(Data section)

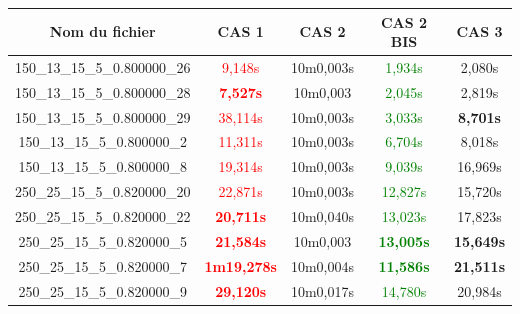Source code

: \documentclass[a4paper, 10pt]{article}
\begin{document}
        \hfill
       \begin{minipage}[t]{0.6\linewidth}
         \footnotesize
           \begin{tabular}{ |c|c|c|c|c| }
             \hline
             \textbf{Nom du fichier} & \textbf{CAS 1} &\textcolor[gray]{0.6}{ \textbf{CAS 2}} & \textbf{CAS 2 BIS} & \textbf{CAS 3} \\
             \hline
             \scriptsize{150\_13\_15\_5\_0.800000\_26} & \textcolor{red}{9,148s} & \textcolor[gray]{0.6}{10m0,003s} & \textcolor{green}{1,934s} & 2,080s\\
             \hline
             \scriptsize{150\_13\_15\_5\_0.800000\_28} & \textbf{\textcolor{red}{7,527s}} & \textcolor[gray]{0.6}{10m0,003 }& \textcolor{green}{2,045s} & 2,819s \\
             \hline
             \scriptsize{150\_13\_15\_5\_0.800000\_29} & \textcolor{red}{38,114s} & \textcolor[gray]{0.6}{10m0,003s} & \textcolor{green}{3,033s} & \textbf{8,701s} \\
             \hline
             \scriptsize{150\_13\_15\_5\_0.800000\_2} & \textcolor{red}{11,311s} & \textcolor[gray]{0.6}{10m0,003s} & \textcolor{green}{6,704s} & 8,018s \\
             \hline
             \scriptsize{150\_13\_15\_5\_0.800000\_8} & \textcolor{red}{19,314s} & \textcolor[gray]{0.6}{10m0,003s} & \textcolor{green}{9,039s} & 16,969s \\
             \hline
             \scriptsize{250\_25\_15\_5\_0.820000\_20} & \textcolor{red}{22,871s} & \textcolor[gray]{0.6}{10m0,003s} & \textcolor{green}{12,827s} & 15,720s \\
             \hline
             \scriptsize{250\_25\_15\_5\_0.820000\_22} & \textbf{\textcolor{red}{20,711s}} & \textcolor[gray]{0.6}{10m0,040s} & \textcolor{green}{13,023s} & 17,823s \\
             \hline
             \scriptsize{250\_25\_15\_5\_0.820000\_5} & \textbf{\textcolor{red}{21,584s}} & \textcolor[gray]{0.6}{10m0,003 }& \textbf{\textcolor{green}{13,005s}} & \textbf{15,649s} \\
             \hline
             \scriptsize{250\_25\_15\_5\_0.820000\_7} & \textbf{\textcolor{red}{1m19,278s}}& \textcolor[gray]{0.6}{10m0,004s} &\textbf{ \textcolor{green}{11,586s}} & \textbf{21,511s} \\
             \hline
             \scriptsize{250\_25\_15\_5\_0.820000\_9} & \textbf{\textcolor{red}{29,120s}} & \textcolor[gray]{0.6}{10m0,017s} & \textcolor{green}{14,780s} & 20,984s \\

\end{tabular}
\end{minipage}
\end{document}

(End Data section)

**What needs to be done:**
Leave the pictures out and output the rest of the data word for word.

**Task result:**
Source code

: \documentclass[a4paper, 10pt]{article}
\begin{document}
        \hfill
       \begin{minipage}[t]{0.6\linewidth}
         \footnotesize
           \begin{tabular}{ |c|c|c|c|c| }
             \hline
             \textbf{Nom du fichier} & \textbf{CAS 1} &\textcolor[gray]{0.6}{ \textbf{CAS 2}} & \textbf{CAS 2 BIS} & \textbf{CAS 3} \\
             \hline
             \scriptsize{150\_13\_15\_5\_0.800000\_26} & \textcolor{red}{9,148s} & \textcolor[gray]{0.6}{10m0,003s} & \textcolor{green}{1,934s} & 2,080s\\
             \hline
             \scriptsize{150\_13\_15\_5\_0.800000\_28} & \textbf{\textcolor{red}{7,527s}} & \textcolor[gray]{0.6}{10m0,003 }& \textcolor{green}{2,045s} & 2,819s \\
             \hline
             \scriptsize{150\_13\_15\_5\_0.800000\_29} & \textcolor{red}{38,114s} & \textcolor[gray]{0.6}{10m0,003s} & \textcolor{green}{3,033s} & \textbf{8,701s} \\
             \hline
             \scriptsize{150\_13\_15\_5\_0.800000\_2} & \textcolor{red}{11,311s} & \textcolor[gray]{0.6}{10m0,003s} & \textcolor{green}{6,704s} & 8,018s \\
             \hline
             \scriptsize{150\_13\_15\_5\_0.800000\_8} & \textcolor{red}{19,314s} & \textcolor[gray]{0.6}{10m0,003s} & \textcolor{green}{9,039s} & 16,969s \\
             \hline
             \scriptsize{250\_25\_15\_5\_0.820000\_20} & \textcolor{red}{22,871s} & \textcolor[gray]{0.6}{10m0,003s} & \textcolor{green}{12,827s} & 15,720s \\
             \hline
             \scriptsize{250\_25\_15\_5\_0.820000\_22} & \textbf{\textcolor{red}{20,711s}} & \textcolor[gray]{0.6}{10m0,040s} & \textcolor{green}{13,023s} & 17,823s \\
             \hline
             \scriptsize{250\_25\_15\_5\_0.820000\_5} & \textbf{\textcolor{red}{21,584s}} & \textcolor[gray]{0.6}{10m0,003 }& \textbf{\textcolor{green}{13,005s}} & \textbf{15,649s} \\
             \hline
             \scriptsize{250\_25\_15\_5\_0.820000\_7} & \textbf{\textcolor{red}{1m19,278s}}& \textcolor[gray]{0.6}{10m0,004s} &\textbf{ \textcolor{green}{11,586s}} & \textbf{21,511s} \\
             \hline
             \scriptsize{250\_25\_15\_5\_0.820000\_9} & \textbf{\textcolor{red}{29,120s}} & \textcolor[gray]{0.6}{10m0,017s} & \textcolor{green}{14,780s} & 20,984s \\

\end{tabular}
\end{minipage}
\end{document}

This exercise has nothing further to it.